▶ ABOUT THIS TASK
Each record must reappear in the answer exactly as it is written.

▶ SUPPLIED DATA
▽

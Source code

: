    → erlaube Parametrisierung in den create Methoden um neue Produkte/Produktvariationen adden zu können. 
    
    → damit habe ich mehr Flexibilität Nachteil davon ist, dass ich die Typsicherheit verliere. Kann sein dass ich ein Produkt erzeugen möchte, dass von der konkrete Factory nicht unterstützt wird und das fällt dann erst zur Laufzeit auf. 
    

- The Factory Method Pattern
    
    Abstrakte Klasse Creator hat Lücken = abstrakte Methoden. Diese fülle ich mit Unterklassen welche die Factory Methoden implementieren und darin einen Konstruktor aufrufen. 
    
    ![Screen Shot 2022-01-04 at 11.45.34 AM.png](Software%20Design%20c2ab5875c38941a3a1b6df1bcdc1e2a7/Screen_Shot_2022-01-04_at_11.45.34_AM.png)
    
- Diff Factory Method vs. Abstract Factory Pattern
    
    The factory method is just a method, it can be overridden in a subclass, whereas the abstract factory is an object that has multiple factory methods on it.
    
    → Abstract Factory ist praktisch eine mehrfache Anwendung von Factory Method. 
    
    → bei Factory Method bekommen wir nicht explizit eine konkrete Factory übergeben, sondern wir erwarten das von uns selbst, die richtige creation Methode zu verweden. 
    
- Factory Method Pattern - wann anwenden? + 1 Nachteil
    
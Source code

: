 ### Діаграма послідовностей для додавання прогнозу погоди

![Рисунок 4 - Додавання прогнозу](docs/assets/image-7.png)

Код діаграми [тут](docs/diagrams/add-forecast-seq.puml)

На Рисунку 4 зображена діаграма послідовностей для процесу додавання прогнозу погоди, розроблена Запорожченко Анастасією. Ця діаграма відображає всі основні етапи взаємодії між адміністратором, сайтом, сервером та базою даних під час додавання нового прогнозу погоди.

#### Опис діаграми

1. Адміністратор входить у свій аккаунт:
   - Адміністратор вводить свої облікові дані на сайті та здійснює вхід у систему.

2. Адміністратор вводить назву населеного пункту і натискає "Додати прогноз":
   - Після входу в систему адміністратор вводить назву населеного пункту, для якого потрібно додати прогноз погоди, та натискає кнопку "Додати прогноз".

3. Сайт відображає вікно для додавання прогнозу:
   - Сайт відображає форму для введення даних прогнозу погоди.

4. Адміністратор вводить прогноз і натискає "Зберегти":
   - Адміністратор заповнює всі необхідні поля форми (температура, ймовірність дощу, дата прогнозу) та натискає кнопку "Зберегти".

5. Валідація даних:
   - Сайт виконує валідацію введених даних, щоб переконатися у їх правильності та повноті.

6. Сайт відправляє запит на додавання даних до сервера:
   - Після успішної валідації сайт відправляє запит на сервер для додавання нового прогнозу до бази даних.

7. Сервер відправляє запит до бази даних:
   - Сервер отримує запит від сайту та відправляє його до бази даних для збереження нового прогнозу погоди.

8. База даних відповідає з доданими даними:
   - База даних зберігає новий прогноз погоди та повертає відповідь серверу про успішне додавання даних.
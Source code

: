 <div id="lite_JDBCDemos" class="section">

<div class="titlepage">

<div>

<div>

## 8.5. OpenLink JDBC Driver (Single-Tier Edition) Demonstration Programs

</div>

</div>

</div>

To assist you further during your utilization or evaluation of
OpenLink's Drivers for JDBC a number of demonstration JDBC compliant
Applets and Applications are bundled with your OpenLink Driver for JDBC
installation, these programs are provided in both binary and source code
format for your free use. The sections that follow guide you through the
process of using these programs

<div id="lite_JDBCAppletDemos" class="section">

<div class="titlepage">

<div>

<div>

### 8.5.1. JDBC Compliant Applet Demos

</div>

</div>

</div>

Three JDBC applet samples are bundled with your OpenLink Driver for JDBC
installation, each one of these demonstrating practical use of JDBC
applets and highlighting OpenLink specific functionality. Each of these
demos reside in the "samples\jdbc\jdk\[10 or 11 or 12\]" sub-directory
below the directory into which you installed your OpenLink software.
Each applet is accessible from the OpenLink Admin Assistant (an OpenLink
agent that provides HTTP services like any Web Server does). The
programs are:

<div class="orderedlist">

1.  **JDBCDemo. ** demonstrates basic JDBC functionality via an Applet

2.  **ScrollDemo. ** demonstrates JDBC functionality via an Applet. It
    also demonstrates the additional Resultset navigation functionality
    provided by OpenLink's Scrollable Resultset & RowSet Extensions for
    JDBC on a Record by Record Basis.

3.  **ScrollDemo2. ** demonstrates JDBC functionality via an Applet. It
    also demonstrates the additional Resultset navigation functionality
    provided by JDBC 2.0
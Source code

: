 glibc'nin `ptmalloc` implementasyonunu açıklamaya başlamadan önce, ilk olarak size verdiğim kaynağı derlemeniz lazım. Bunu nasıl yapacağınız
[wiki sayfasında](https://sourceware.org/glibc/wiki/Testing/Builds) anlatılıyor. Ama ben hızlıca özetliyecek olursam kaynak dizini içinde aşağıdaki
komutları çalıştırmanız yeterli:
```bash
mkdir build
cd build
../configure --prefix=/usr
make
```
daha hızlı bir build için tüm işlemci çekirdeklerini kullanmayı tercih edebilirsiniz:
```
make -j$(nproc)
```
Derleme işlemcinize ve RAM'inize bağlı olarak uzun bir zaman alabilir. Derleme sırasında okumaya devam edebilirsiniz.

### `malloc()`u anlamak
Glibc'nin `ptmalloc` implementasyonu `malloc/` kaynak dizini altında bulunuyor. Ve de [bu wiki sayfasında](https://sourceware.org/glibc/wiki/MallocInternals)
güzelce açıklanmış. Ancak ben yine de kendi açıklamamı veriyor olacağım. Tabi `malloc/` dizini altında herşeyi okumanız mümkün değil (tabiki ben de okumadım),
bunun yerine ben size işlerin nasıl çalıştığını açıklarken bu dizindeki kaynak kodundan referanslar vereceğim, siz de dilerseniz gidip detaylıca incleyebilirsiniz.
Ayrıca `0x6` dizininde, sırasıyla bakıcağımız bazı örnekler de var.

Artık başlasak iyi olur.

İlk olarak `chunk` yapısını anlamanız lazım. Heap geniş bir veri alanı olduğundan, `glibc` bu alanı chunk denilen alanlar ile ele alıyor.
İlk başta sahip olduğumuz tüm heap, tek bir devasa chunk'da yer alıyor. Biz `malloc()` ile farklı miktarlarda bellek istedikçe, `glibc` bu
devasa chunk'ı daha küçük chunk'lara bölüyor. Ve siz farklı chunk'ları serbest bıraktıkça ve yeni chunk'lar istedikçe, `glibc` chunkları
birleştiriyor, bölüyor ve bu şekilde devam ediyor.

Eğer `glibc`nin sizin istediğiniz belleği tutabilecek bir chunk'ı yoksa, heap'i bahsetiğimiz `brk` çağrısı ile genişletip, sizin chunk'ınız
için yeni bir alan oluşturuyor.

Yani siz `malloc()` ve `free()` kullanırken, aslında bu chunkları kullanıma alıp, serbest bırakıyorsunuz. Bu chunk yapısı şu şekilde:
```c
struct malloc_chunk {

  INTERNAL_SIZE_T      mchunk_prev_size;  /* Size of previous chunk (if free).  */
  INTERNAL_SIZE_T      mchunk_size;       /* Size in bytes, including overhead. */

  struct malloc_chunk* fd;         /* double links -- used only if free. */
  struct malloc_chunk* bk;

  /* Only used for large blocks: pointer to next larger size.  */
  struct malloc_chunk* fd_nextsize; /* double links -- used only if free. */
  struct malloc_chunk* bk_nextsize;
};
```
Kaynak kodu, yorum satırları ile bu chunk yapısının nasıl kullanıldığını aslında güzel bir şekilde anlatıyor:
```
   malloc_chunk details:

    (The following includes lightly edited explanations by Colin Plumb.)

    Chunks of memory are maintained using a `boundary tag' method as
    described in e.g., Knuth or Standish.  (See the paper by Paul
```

△

▶ EXERCISE RESULT
Source code

:    → erlaube Parametrisierung in den create Methoden um neue Produkte/Produktvariationen adden zu können. 
    
    → damit habe ich mehr Flexibilität Nachteil davon ist, dass ich die Typsicherheit verliere. Kann sein dass ich ein Produkt erzeugen möchte, dass von der konkrete Factory nicht unterstützt wird und das fällt dann erst zur Laufzeit auf. 
    

- The Factory Method Pattern
    
    Abstrakte Klasse Creator hat Lücken = abstrakte Methoden. Diese fülle ich mit Unterklassen welche die Factory Methoden implementieren und darin einen Konstruktor aufrufen. 
    
    ![Screen Shot 2022-01-04 at 11.45.34 AM.png](Software%20Design%20c2ab5875c38941a3a1b6df1bcdc1e2a7/Screen_Shot_2022-01-04_at_11.45.34_AM.png)
    
- Diff Factory Method vs. Abstract Factory Pattern
    
    The factory method is just a method, it can be overridden in a subclass, whereas the abstract factory is an object that has multiple factory methods on it.
    
    → Abstract Factory ist praktisch eine mehrfache Anwendung von Factory Method. 
    
    → bei Factory Method bekommen wir nicht explizit eine konkrete Factory übergeben, sondern wir erwarten das von uns selbst, die richtige creation Methode zu verweden. 
    
- Factory Method Pattern - wann anwenden? + 1 Nachteil
    
Source code

: ### Діаграма послідовностей для додавання прогнозу погоди

![Рисунок 4 - Додавання прогнозу](docs/assets/image-7.png)

Код діаграми [тут](docs/diagrams/add-forecast-seq.puml)

На Рисунку 4 зображена діаграма послідовностей для процесу додавання прогнозу погоди, розроблена Запорожченко Анастасією. Ця діаграма відображає всі основні етапи взаємодії між адміністратором, сайтом, сервером та базою даних під час додавання нового прогнозу погоди.

#### Опис діаграми

1. Адміністратор входить у свій аккаунт:
   - Адміністратор вводить свої облікові дані на сайті та здійснює вхід у систему.

2. Адміністратор вводить назву населеного пункту і натискає "Додати прогноз":
   - Після входу в систему адміністратор вводить назву населеного пункту, для якого потрібно додати прогноз погоди, та натискає кнопку "Додати прогноз".

3. Сайт відображає вікно для додавання прогнозу:
   - Сайт відображає форму для введення даних прогнозу погоди.

4. Адміністратор вводить прогноз і натискає "Зберегти":
   - Адміністратор заповнює всі необхідні поля форми (температура, ймовірність дощу, дата прогнозу) та натискає кнопку "Зберегти".

5. Валідація даних:
   - Сайт виконує валідацію введених даних, щоб переконатися у їх правильності та повноті.

6. Сайт відправляє запит на додавання даних до сервера:
   - Після успішної валідації сайт відправляє запит на сервер для додавання нового прогнозу до бази даних.

7. Сервер відправляє запит до бази даних:
   - Сервер отримує запит від сайту та відправляє його до бази даних для збереження нового прогнозу погоди.

8. База даних відповідає з доданими даними:
   - База даних зберігає новий прогноз погоди та повертає відповідь серверу про успішне додавання даних.
Source code

: <div id="lite_JDBCDemos" class="section">

<div class="titlepage">

<div>

<div>

## 8.5. OpenLink JDBC Driver (Single-Tier Edition) Demonstration Programs

</div>

</div>

</div>

To assist you further during your utilization or evaluation of
OpenLink's Drivers for JDBC a number of demonstration JDBC compliant
Applets and Applications are bundled with your OpenLink Driver for JDBC
installation, these programs are provided in both binary and source code
format for your free use. The sections that follow guide you through the
process of using these programs

<div id="lite_JDBCAppletDemos" class="section">

<div class="titlepage">

<div>

<div>

### 8.5.1. JDBC Compliant Applet Demos

</div>

</div>

</div>

Three JDBC applet samples are bundled with your OpenLink Driver for JDBC
installation, each one of these demonstrating practical use of JDBC
applets and highlighting OpenLink specific functionality. Each of these
demos reside in the "samples\jdbc\jdk\[10 or 11 or 12\]" sub-directory
below the directory into which you installed your OpenLink software.
Each applet is accessible from the OpenLink Admin Assistant (an OpenLink
agent that provides HTTP services like any Web Server does). The
programs are:

<div class="orderedlist">

1.  **JDBCDemo. ** demonstrates basic JDBC functionality via an Applet

2.  **ScrollDemo. ** demonstrates JDBC functionality via an Applet. It
    also demonstrates the additional Resultset navigation functionality
    provided by OpenLink's Scrollable Resultset & RowSet Extensions for
    JDBC on a Record by Record Basis.

3.  **ScrollDemo2. ** demonstrates JDBC functionality via an Applet. It
    also demonstrates the additional Resultset navigation functionality
    provided by JDBC 2.0
Source code

: glibc'nin `ptmalloc` implementasyonunu açıklamaya başlamadan önce, ilk olarak size verdiğim kaynağı derlemeniz lazım. Bunu nasıl yapacağınız
[wiki sayfasında](https://sourceware.org/glibc/wiki/Testing/Builds) anlatılıyor. Ama ben hızlıca özetliyecek olursam kaynak dizini içinde aşağıdaki
komutları çalıştırmanız yeterli:
```bash
mkdir build
cd build
../configure --prefix=/usr
make
```
daha hızlı bir build için tüm işlemci çekirdeklerini kullanmayı tercih edebilirsiniz:
```
make -j$(nproc)
```
Derleme işlemcinize ve RAM'inize bağlı olarak uzun bir zaman alabilir. Derleme sırasında okumaya devam edebilirsiniz.

### `malloc()`u anlamak
Glibc'nin `ptmalloc` implementasyonu `malloc/` kaynak dizini altında bulunuyor. Ve de [bu wiki sayfasında](https://sourceware.org/glibc/wiki/MallocInternals)
güzelce açıklanmış. Ancak ben yine de kendi açıklamamı veriyor olacağım. Tabi `malloc/` dizini altında herşeyi okumanız mümkün değil (tabiki ben de okumadım),
bunun yerine ben size işlerin nasıl çalıştığını açıklarken bu dizindeki kaynak kodundan referanslar vereceğim, siz de dilerseniz gidip detaylıca incleyebilirsiniz.
Ayrıca `0x6` dizininde, sırasıyla bakıcağımız bazı örnekler de var.

Artık başlasak iyi olur.

İlk olarak `chunk` yapısını anlamanız lazım. Heap geniş bir veri alanı olduğundan, `glibc` bu alanı chunk denilen alanlar ile ele alıyor.
İlk başta sahip olduğumuz tüm heap, tek bir devasa chunk'da yer alıyor. Biz `malloc()` ile farklı miktarlarda bellek istedikçe, `glibc` bu
devasa chunk'ı daha küçük chunk'lara bölüyor. Ve siz farklı chunk'ları serbest bıraktıkça ve yeni chunk'lar istedikçe, `glibc` chunkları
birleştiriyor, bölüyor ve bu şekilde devam ediyor.

Eğer `glibc`nin sizin istediğiniz belleği tutabilecek bir chunk'ı yoksa, heap'i bahsetiğimiz `brk` çağrısı ile genişletip, sizin chunk'ınız
için yeni bir alan oluşturuyor.

Yani siz `malloc()` ve `free()` kullanırken, aslında bu chunkları kullanıma alıp, serbest bırakıyorsunuz. Bu chunk yapısı şu şekilde:
```c
struct malloc_chunk {

  INTERNAL_SIZE_T      mchunk_prev_size;  /* Size of previous chunk (if free).  */
  INTERNAL_SIZE_T      mchunk_size;       /* Size in bytes, including overhead. */

  struct malloc_chunk* fd;         /* double links -- used only if free. */
  struct malloc_chunk* bk;

  /* Only used for large blocks: pointer to next larger size.  */
  struct malloc_chunk* fd_nextsize; /* double links -- used only if free. */
  struct malloc_chunk* bk_nextsize;
};
```
Kaynak kodu, yorum satırları ile bu chunk yapısının nasıl kullanıldığını aslında güzel bir şekilde anlatıyor:
```
   malloc_chunk details:

    (The following includes lightly edited explanations by Colin Plumb.)

    Chunks of memory are maintained using a `boundary tag' method as
    described in e.g., Knuth or Standish.  (See the paper by Paul
```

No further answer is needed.